First Impressions of Dragonrealms

A week ago I wrote about my wish for a new style of MMORPG and got a few comments. One of those comments directed me towards Dragonrealms and I promised to try it out.

Dragonrealms was recommeded as without classes, purely skills-based role-play. It isn't, but it is, for me, engaging. This may, to some extent, be the age of the players, which I suspect is rather older than on World of Warcraft in general (certainly from the comments I saw). That works on two levels: I don't feel uneasy when people say "I'll be in late tomorrow, I've got detention after school" and, like in so many things, being older gives you a reasonable chance of being more skilled - certainly more skilled at role-playing. In Dragonrealms everyone has access to the same core skills, but your character class (the guild you join) affects how quickly your skills progress. Every class has a primary, two secondary and two tertiary skill sets. Each skill has a series of wall ranks which are harder to learn. For tertiary skills that's every other rank, for secondary every four ranks and for primary every eight ranks. That isn't the only place that the class makes a difference. If you are a warrior mage, you get access to a special set of spells, as do moon mages, priests and so on. A ranger gets a different range of spells and a couple of special skills. Thieves get special skills, as do barbarians.



I'm rather surprised to say the Dragonrealms is my first ever MUD. MUDs, if you're not used to them, are text based multi-user dungeons. The interface describes the room, you interact by typing, for example typing look will let you look around the current "room" and see what's there. The space is divided into "rooms" (they can be a forest glade, a street corner or a room in a building or dungeon, hence the quotes). They rely on some smart text analysis, which can be a little frustrating.

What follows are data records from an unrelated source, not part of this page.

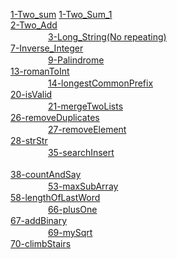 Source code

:<a href="./Two_arrey-Sum">1-Two_sum</a>
<a href="./Two_Sum_1">1-Two_Sum_1</a><br>
<a href="./Two_LinkNodes-Add">2-Two_Add</a><br>　　　　
<a href="./No_Repeat_String">3-Long_String(No repeating)</a><br>
<a href="./Inverse_Integer">7-Inverse_Integer</a><br>　　　　
<a href="./Palindrome">9-Palindrome</a><br>
<a href="./romanToInt">13-romanToInt</a><br>　　　　
<a href="./longestCommonPrefix">14-longestCommonPrefix</a><br>
<a href="./isValid">20-isValid</a><br>　　　　
<a href="./mergeTwoLists">21-mergeTwoLists</a><br>
<a href="./removeDuplicates">26-removeDuplicates</a><br>　　　　
<a href="./removeElement">27-removeElement</a><br>
<a href="./strStr">28-strStr</a><br>　　　　
<a href="./searchInsert">35-searchInsert</a><br>\
<a href="./countAndSay">38-countAndSay</a><br>　　　　
<a href="./maxSubArray">53-maxSubArray</a><br>
<a href="./lengthOfLastWord">58-lengthOfLastWord</a><br>　　　　
<a href="./plusOne">66-plusOne</a><br>
<a href="./addBinary">67-addBinary</a><br>　　　　
<a href="./mySqrt">69-mySqrt</a><br>
<a href="./climbStairs">70-climbStairs</a><br>



















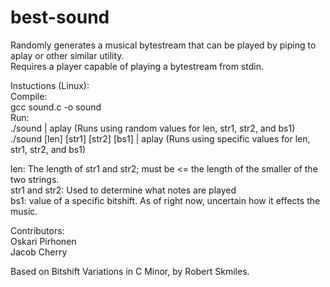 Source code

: # best-sound

Randomly generates a musical bytestream that can be played by piping to aplay or other similar utility.<br />
Requires a player capable of playing a bytestream from stdin.

Instuctions (Linux):<br />
Compile:<br />
gcc sound.c -o sound<br />
Run:<br />
./sound | aplay (Runs using random values for len, str1, str2, and bs1)<br />
./sound [len] [str1] [str2] [bs1] | aplay (Runs using specific values for len, str1, str2, and bs1)

len: The length of str1 and str2; must be <= the length of the smaller of the two strings.<br />
str1 and str2: Used to determine what notes are played<br />
bs1: value of a specific bitshift. As of right now, uncertain how it effects the music.<br />

Contributors:<br />
Oskari Pirhonen<br />
Jacob Cherry

Based on Bitshift Variations in C Minor, by Robert Skmiles.
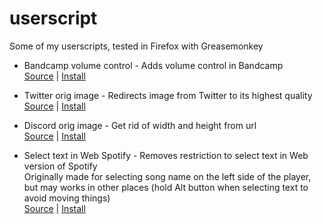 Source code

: # userscript

Some of my userscripts, tested in Firefox with Greasemonkey

* Bandcamp volume control - Adds volume control in Bandcamp  
[Source](https://github.com/CatKasha/userscript/blob/main/bandcamp_volume_control.user.js) | [Install](https://github.com/CatKasha/userscript/raw/main/bandcamp_volume_control.user.js)

* Twitter orig image - Redirects image from Twitter to its highest quality  
[Source](https://github.com/CatKasha/userscript/blob/main/twitter_orig_image.user.js) | [Install](https://github.com/CatKasha/userscript/raw/main/twitter_orig_image.user.js)

* Discord orig image - Get rid of width and height from url  
[Source](https://github.com/CatKasha/userscript/blob/main/discord_orig_image.user.js) | [Install](https://github.com/CatKasha/userscript/raw/main/discord_orig_image.user.js)

* Select text in Web Spotify - Removes restriction to select text in Web version of Spotify  
Originally made for selecting song name on the left side of the player, but may works in other places (hold Alt button when selecting text to avoid moving things)  
[Source](https://github.com/CatKasha/userscript/blob/main/spotify_select_text.user.js) | [Install](https://github.com/CatKasha/userscript/raw/main/spotify_select_text.user.js)
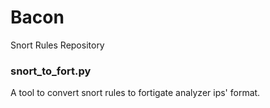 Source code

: # Bacon
Snort Rules Repository

### snort_to_fort.py
A tool to convert snort rules to fortigate analyzer ips' format.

For example, the difference between aim rat and target rat? In spoken English the two phrases are the same. In Dragonrealms, aim rat is for a missile weapon, target rat for a spell. Speaking as a warrior mage (I tried a ranger briefly, but it wasn't for me, warrior mage seems far more pleasant, but that's only my opinion on a dozen hours or so or playing and may well change) when I see a critter (I'm still hunting rats, not monsters at the moment) I will prepare a spell, aim my crossbow, target my spell, fire my crossbow, get melée weapons ready, cast the spell, engage in melée and as my spell-casting regenerates I will prepare, target and cast the spell around the dodging, parrying, smashing and slicing of the fight.
Will Dragonrealms ever become my primary way of spending my free time? No, almost certainly not, but actually that may give it longevity. Dipping into Dragonrealms for a couple of hours, then going and doing other things means I can advance my skills in Dragonrealms and the grind (even though I've spent a fair bit of time added up killing rats) is less of a drudge. The combat system, even if using macros to trigger the actions, is rather interesting - wounds accumulate, scars too and slow you down. There is also a "balance" factor to bear in mind, and fatigue, so rather than falling into a cycle with each fight (and despite what many of the websites suggest) you can, and probably should assess the situation. Do you need a move that restores your balance more than harms your opponent? Is your opponent close to death and can you afford to be off balance to finish it and recover before the next one arrives? Maybe these subtleties are there in World of Warcraft, Oberin, Dofus and the like, but I never found them necessary. That said I do miss scouting the area visually and choosing the tactics of approach that World of Warcraft offered, although I'm still doing the real newbie things, and that layer of subtlety might come along later too.